**Material to process**
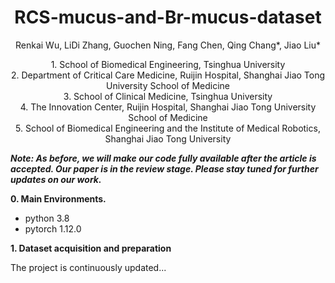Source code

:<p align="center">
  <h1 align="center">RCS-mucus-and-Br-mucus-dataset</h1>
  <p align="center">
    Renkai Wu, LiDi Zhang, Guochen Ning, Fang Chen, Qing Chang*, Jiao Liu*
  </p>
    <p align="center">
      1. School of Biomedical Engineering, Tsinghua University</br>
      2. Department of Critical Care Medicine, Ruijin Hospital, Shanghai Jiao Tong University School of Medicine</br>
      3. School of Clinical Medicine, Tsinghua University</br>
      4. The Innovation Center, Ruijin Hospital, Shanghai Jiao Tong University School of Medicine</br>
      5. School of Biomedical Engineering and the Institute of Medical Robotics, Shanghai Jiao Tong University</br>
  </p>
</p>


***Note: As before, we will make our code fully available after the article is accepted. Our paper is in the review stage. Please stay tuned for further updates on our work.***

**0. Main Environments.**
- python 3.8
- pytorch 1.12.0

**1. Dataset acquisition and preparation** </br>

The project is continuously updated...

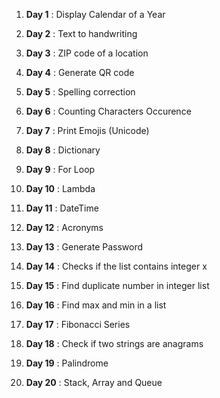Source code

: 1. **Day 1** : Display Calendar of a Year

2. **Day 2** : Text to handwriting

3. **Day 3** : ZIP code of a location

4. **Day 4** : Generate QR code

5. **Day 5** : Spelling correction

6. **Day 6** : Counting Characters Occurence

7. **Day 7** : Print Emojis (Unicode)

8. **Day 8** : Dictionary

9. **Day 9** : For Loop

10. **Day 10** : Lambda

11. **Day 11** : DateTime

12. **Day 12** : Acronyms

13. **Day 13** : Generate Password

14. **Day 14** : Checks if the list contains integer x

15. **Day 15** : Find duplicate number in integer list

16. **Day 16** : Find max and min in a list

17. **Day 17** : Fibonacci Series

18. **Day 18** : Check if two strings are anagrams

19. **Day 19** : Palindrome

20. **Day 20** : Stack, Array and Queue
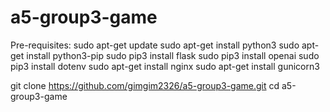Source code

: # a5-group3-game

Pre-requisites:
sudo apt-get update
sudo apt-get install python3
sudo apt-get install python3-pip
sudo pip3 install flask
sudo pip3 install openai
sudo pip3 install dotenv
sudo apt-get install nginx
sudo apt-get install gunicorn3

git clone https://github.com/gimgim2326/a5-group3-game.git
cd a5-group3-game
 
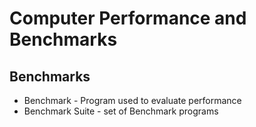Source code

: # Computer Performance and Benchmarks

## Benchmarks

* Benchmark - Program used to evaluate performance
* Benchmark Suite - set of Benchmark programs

* * *

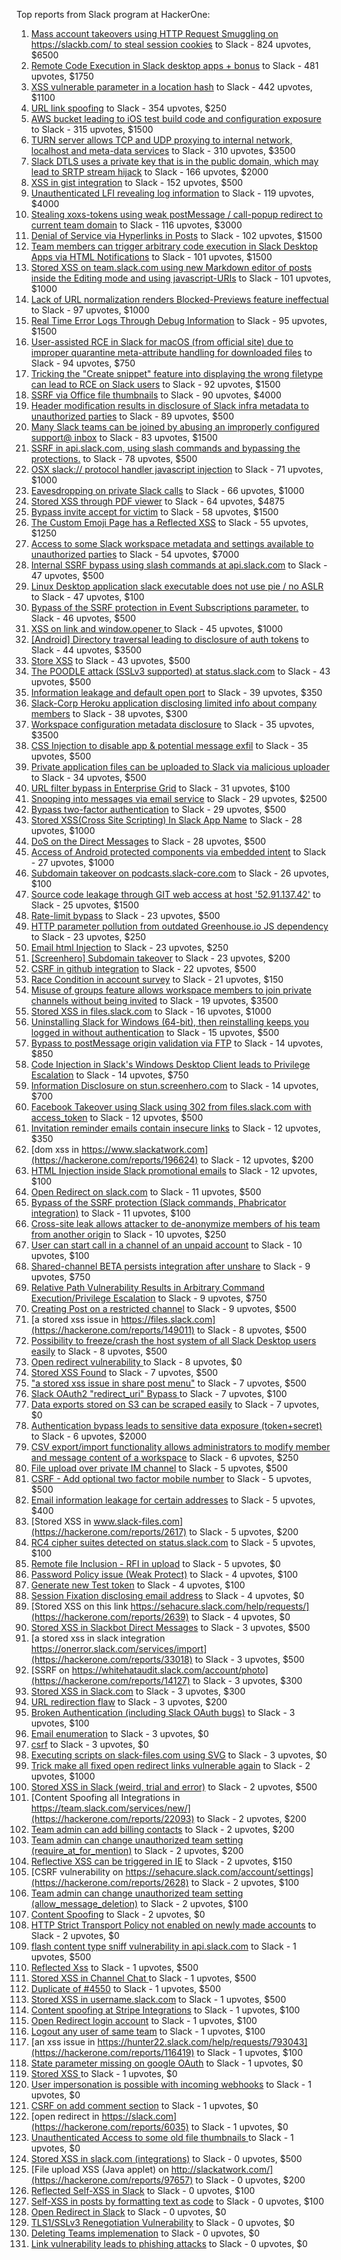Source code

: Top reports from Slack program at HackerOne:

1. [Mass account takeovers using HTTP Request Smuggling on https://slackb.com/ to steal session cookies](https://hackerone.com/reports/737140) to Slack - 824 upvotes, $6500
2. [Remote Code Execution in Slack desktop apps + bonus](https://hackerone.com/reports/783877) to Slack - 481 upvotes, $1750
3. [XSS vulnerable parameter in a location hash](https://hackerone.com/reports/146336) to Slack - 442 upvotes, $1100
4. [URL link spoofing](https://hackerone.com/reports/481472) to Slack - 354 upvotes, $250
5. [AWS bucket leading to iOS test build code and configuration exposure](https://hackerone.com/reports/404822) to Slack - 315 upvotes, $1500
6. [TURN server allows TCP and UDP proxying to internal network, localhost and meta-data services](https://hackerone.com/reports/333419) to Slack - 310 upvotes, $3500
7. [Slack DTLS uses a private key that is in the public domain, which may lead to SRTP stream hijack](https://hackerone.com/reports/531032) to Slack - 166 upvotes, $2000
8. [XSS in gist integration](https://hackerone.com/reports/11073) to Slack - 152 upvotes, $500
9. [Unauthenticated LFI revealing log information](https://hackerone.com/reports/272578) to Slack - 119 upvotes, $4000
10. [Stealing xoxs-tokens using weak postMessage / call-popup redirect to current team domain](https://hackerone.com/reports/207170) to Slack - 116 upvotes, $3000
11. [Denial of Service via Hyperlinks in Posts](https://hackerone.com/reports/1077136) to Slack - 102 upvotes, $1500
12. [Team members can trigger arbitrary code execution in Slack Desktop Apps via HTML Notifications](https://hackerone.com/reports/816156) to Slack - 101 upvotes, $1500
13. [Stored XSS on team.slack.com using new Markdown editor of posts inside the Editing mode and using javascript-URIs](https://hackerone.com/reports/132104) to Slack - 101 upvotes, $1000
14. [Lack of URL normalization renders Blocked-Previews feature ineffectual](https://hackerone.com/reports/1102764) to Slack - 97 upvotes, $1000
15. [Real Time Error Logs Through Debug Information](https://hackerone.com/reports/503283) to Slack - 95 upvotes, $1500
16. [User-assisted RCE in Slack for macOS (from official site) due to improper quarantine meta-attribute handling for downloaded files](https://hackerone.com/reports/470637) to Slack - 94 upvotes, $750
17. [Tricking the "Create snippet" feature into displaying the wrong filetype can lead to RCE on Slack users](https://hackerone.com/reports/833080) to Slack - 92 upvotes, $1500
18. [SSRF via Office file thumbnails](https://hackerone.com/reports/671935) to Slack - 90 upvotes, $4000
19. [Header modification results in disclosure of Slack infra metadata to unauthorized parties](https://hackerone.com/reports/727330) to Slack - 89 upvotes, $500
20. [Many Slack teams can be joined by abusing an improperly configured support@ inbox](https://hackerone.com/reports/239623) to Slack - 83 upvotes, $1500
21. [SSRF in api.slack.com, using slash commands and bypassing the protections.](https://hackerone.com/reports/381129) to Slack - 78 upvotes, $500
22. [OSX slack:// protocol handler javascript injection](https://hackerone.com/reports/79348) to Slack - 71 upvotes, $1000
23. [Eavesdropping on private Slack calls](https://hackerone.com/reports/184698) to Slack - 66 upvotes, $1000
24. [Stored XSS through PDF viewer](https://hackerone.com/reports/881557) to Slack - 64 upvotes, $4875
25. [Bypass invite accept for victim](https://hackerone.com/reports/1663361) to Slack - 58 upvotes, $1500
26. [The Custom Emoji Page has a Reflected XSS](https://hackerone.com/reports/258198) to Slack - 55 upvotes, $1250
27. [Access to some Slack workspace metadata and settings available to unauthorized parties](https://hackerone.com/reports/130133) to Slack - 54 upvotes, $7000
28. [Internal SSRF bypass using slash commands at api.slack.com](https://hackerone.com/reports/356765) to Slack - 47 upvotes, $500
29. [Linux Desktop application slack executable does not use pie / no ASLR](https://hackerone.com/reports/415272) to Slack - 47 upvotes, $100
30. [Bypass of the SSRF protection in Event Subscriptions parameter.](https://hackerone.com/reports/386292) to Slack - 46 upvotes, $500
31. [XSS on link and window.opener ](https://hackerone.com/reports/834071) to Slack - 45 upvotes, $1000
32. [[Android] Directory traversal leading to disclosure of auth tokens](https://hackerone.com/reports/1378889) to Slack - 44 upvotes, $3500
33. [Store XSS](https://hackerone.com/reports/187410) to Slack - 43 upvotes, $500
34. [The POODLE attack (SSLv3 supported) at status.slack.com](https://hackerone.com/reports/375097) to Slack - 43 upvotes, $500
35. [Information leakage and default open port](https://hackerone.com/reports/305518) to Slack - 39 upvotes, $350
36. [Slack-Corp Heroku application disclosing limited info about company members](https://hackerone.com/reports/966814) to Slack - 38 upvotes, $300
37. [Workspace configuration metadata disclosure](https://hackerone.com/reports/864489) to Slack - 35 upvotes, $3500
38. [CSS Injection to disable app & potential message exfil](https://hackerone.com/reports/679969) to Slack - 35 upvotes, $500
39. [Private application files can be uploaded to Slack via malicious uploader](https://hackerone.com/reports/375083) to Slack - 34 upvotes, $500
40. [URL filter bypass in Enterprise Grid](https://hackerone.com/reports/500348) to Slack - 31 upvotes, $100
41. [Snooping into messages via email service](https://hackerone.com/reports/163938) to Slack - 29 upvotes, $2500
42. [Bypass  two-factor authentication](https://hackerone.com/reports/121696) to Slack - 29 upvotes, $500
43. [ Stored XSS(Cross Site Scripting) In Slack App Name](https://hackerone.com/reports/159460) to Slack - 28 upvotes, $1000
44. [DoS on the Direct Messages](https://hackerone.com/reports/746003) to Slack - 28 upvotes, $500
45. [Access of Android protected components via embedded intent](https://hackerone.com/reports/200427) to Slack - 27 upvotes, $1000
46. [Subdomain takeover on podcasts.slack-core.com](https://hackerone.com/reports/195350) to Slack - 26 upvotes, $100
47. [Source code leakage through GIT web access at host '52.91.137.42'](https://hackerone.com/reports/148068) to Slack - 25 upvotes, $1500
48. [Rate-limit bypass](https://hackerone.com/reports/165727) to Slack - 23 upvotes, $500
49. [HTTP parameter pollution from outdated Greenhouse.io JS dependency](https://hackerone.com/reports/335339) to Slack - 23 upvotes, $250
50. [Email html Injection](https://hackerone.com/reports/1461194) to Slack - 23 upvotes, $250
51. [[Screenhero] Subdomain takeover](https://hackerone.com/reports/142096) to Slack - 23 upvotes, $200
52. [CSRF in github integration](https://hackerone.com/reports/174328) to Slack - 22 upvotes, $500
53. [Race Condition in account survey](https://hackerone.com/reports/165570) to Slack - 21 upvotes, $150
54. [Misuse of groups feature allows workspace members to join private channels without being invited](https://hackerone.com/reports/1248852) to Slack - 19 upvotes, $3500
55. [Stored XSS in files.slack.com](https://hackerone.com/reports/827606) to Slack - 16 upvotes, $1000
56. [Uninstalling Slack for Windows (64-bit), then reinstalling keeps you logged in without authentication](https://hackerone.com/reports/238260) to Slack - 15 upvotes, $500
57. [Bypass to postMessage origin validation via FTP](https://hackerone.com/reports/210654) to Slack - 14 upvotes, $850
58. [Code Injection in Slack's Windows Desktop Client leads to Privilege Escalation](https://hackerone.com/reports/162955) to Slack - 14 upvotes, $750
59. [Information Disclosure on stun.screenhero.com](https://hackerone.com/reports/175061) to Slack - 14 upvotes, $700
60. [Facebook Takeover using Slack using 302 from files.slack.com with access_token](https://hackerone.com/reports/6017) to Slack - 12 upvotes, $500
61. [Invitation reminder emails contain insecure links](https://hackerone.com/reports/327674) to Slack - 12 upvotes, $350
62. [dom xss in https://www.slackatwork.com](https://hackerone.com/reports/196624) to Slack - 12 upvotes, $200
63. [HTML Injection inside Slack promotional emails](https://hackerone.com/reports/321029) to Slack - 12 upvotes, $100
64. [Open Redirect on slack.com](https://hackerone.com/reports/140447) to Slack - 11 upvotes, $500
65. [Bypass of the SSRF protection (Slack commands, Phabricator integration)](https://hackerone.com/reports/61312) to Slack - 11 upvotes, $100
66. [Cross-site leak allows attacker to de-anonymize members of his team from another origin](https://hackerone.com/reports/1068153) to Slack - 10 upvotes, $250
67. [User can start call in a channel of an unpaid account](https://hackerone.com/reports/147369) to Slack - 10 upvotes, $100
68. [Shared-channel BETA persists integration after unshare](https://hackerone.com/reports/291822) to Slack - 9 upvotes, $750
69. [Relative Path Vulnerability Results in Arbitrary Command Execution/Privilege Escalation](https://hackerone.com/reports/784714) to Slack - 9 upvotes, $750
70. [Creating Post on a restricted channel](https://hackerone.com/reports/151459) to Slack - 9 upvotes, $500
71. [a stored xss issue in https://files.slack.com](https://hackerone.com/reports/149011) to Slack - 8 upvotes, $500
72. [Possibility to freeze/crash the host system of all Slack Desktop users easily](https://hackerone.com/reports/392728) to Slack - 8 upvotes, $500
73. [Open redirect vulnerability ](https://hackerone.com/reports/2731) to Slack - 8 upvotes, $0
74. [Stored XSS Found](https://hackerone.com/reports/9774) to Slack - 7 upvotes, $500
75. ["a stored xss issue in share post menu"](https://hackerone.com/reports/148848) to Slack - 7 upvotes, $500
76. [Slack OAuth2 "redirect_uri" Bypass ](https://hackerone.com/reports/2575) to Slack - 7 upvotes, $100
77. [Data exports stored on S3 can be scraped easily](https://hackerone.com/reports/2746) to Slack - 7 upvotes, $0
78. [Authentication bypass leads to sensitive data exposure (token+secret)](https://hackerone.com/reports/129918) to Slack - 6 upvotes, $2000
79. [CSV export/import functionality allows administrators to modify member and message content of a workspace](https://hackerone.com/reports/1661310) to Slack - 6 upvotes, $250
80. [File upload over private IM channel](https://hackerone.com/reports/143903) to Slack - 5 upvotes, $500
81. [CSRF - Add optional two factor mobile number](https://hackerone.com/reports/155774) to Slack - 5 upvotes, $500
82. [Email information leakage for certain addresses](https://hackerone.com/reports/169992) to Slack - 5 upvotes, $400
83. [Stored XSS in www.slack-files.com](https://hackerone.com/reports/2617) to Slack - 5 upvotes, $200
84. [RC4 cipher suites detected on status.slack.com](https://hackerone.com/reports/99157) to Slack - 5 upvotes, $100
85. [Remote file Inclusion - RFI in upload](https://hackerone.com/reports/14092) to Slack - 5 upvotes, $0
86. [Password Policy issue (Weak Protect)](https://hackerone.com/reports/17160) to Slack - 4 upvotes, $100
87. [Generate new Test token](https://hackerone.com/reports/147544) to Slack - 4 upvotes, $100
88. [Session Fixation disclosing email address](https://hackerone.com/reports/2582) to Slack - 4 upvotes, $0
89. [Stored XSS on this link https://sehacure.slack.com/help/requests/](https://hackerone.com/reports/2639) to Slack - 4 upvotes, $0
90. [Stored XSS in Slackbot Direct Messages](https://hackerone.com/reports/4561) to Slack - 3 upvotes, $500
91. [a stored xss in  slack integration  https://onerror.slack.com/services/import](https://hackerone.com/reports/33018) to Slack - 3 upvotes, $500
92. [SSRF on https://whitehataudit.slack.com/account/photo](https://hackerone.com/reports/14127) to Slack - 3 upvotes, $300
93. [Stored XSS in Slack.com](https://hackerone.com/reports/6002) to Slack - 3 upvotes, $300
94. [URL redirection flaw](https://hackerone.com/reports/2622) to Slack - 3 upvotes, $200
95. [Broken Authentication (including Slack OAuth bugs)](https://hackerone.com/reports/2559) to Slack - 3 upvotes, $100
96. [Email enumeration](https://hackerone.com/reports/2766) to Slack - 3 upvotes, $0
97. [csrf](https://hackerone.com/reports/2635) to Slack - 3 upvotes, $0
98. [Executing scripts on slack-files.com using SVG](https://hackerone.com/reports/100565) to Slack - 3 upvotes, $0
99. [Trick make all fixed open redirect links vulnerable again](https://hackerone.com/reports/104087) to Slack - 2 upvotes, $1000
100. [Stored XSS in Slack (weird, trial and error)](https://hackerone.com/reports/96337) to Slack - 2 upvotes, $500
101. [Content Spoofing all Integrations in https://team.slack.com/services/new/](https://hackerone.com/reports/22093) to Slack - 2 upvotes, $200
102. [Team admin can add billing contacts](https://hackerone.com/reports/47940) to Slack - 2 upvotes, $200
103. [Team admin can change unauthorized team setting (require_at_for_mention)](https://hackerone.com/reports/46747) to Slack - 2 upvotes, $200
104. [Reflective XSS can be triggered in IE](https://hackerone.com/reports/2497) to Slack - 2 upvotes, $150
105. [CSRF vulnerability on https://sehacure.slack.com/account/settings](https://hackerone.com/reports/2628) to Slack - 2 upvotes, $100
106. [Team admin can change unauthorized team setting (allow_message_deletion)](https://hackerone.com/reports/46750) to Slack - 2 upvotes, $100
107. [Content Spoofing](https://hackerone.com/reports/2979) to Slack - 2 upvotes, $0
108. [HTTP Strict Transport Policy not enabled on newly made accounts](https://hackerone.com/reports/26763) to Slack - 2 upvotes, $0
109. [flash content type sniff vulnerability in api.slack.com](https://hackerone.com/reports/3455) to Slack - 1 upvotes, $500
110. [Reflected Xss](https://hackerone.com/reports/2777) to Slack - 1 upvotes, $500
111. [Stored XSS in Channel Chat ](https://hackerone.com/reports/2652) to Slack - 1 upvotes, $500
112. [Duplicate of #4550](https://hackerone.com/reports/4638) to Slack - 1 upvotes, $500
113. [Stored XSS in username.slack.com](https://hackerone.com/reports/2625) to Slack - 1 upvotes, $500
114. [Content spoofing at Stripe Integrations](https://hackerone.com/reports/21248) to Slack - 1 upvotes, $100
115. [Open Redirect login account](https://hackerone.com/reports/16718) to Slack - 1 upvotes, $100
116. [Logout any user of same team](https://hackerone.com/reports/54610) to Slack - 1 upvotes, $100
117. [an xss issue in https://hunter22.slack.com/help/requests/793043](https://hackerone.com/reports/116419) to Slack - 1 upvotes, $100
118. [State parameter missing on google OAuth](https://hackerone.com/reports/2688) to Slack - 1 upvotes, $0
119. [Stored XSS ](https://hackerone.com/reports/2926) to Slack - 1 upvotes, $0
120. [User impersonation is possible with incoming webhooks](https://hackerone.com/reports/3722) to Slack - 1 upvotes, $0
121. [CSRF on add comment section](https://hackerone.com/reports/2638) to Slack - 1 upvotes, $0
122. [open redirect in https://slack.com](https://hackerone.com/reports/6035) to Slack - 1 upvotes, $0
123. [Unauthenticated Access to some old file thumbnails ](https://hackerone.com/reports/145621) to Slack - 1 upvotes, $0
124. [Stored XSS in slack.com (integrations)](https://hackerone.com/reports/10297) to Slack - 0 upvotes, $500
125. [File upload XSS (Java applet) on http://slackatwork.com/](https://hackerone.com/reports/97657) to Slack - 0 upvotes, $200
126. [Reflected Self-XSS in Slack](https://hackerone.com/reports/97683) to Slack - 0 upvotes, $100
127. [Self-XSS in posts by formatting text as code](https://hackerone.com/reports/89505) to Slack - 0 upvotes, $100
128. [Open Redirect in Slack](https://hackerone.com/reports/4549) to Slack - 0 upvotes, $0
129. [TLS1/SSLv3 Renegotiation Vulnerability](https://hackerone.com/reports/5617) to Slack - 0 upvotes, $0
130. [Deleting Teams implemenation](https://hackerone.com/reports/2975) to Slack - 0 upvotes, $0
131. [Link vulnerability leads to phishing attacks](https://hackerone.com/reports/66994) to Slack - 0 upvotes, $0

**About this exercise**
For the lines above, output exactly those from the line containing "73. [Open redirect" through the line containing "issue in share", and skip the others.

**Result below**
73. [Open redirect vulnerability ](https://hackerone.com/reports/2731) to Slack - 8 upvotes, $0
74. [Stored XSS Found](https://hackerone.com/reports/9774) to Slack - 7 upvotes, $500
75. ["a stored xss issue in share post menu"](https://hackerone.com/reports/148848) to Slack - 7 upvotes, $500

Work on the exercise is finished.